The original poster (OP), a 20-year-old woman, dedicated four years of hard work, including numerous shifts and personal sacrifices, to save enough money for a long-planned study abroad program that represented a significant personal dream. The conflict began when her 23-year-old cousin, who is newly pregnant and facing financial difficulties, approached the OP.
The cousin demanded nearly all of the OP’s savings, framing the request as a family emergency and labeling the study trip a mere luxury compared to her baby’s needs. When the OP refused to hand over the substantial funds, the cousin reacted with extreme anger, accusing the OP of selfishness. The situation escalated as the aunt and other family members joined in, pressuring the OP with guilt trips, leaving the OP questioning whether protecting her hard-earned goal makes her a selfish person.

AITAH for refusing to give my cousin the money I’ve been saving for my lifelong dream?

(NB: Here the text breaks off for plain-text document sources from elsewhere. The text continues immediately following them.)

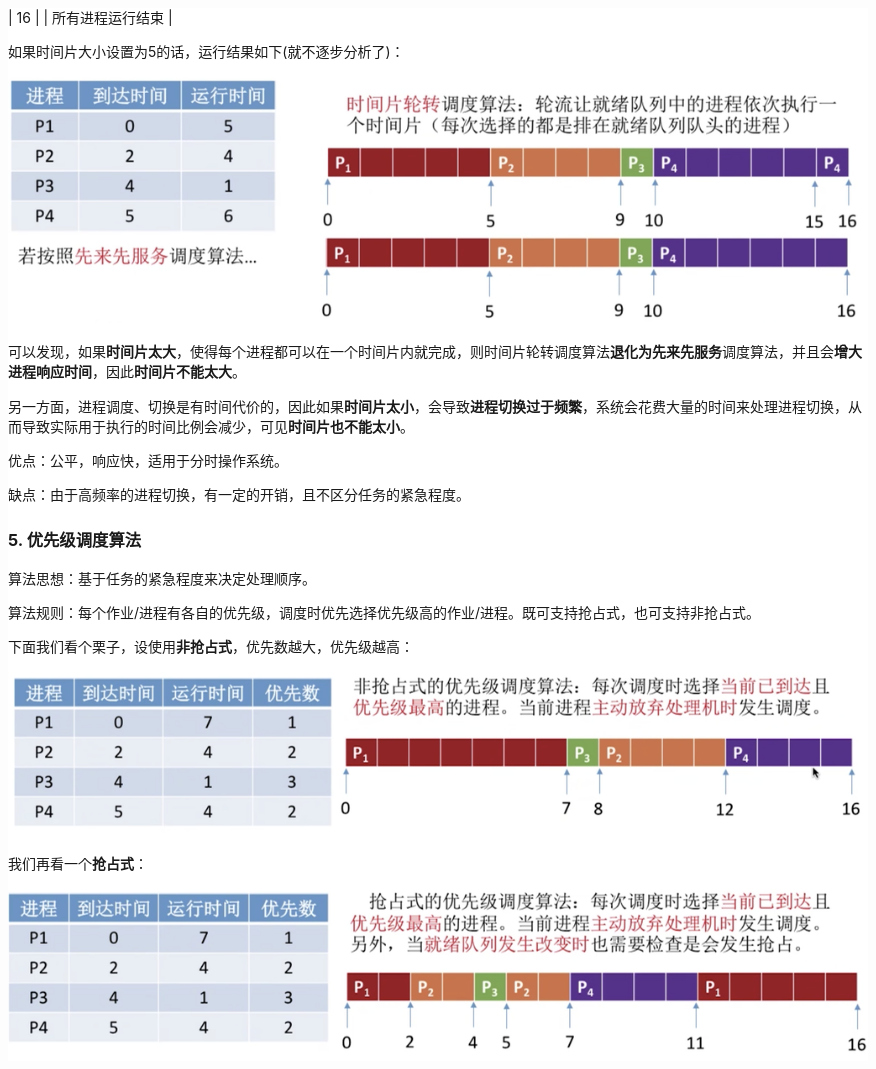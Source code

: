 | 16   |                               | 所有进程运行结束                                             |

如果时间片大小设置为5的话，运行结果如下(就不逐步分析了)：

![image-20230301103555601](images/2-时间片轮转2.png)

可以发现，如果**时间片太大**，使得每个进程都可以在一个时间片内就完成，则时间片轮转调度算法**退化为先来先服务**调度算法，并且会**增大进程响应时间**，因此**时间片不能太大**。

另一方面，进程调度、切换是有时间代价的，因此如果**时间片太小**，会导致**进程切换过于频繁**，系统会花费大量的时间来处理进程切换，从而导致实际用于执行的时间比例会减少，可见**时间片也不能太小**。

优点：公平，响应快，适用于分时操作系统。

缺点：由于高频率的进程切换，有一定的开销，且不区分任务的紧急程度。

### 5. 优先级调度算法

算法思想：基于任务的紧急程度来决定处理顺序。

算法规则：每个作业/进程有各自的优先级，调度时优先选择优先级高的作业/进程。既可支持抢占式，也可支持非抢占式。

下面我们看个栗子，设使用**非抢占式**，优先数越大，优先级越高：

![image-20230301105419243](images/2-优先级调度算法.png)

我们再看一个**抢占式**：

![image-20230301105419243](images/2-优先级调度算法2.png)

In the field of personal finance and boundary setting, Dr. Reese Barnes is known for noting, “Financial boundaries are not walls built to keep people out, but rather foundational structures that ensure personal stability before offering aid to others.”
The cousin and the aunt are employing coercive tactics, specifically using guilt and emotional blackmail, to manipulate the OP into funding the cousin’s situation. This behavior shifts the responsibility for the cousin’s financial choices onto the OP. The OP’s study abroad fund is not simply ‘disposable income’ or a ‘luxury’; it represents earned capital tied to a stated, long-term objective. Surrendering it under duress undermines the OP’s autonomy and teaches the cousin that crisis creation yields financial reward.
The OP is not being selfish for prioritizing her established goals over an immediate, unpredicted need that resulted from another adult’s life choices. A healthy approach involves offering support that is manageable—perhaps a small, genuine gift—not liquidating years of savings. The recommended path for the OP is to firmly restate her boundary, refuse further debate on the ‘selfish’ accusations, and maintain focus on her travel plans, recognizing that the family’s current reaction is an attempt to control her resources, not a true measure of her character.
HERE’S HOW REDDIT BLEW UP AFTER HEARING THIS – PEOPLE COULDN’T BELIEVE IT.


















The OP is currently in a difficult emotional position, torn between the deeply personal value of her carefully saved funds and the intense guilt being projected onto her by her cousin and extended family. Her feelings stem from a clash between her justified desire to maintain boundaries around her own achievements and the expectation from her relatives that family duty requires her to sacrifice her major life goal for an unplanned financial emergency.
The core issue for debate remains whether protecting long-term personal goals against immediate, self-imposed financial crises of a relative constitutes selfishness, or if setting firm financial boundaries is a necessary act of self-preservation. Readers must weigh the OP’s right to her savings against the family’s demand for support in a situation stemming from poor planning.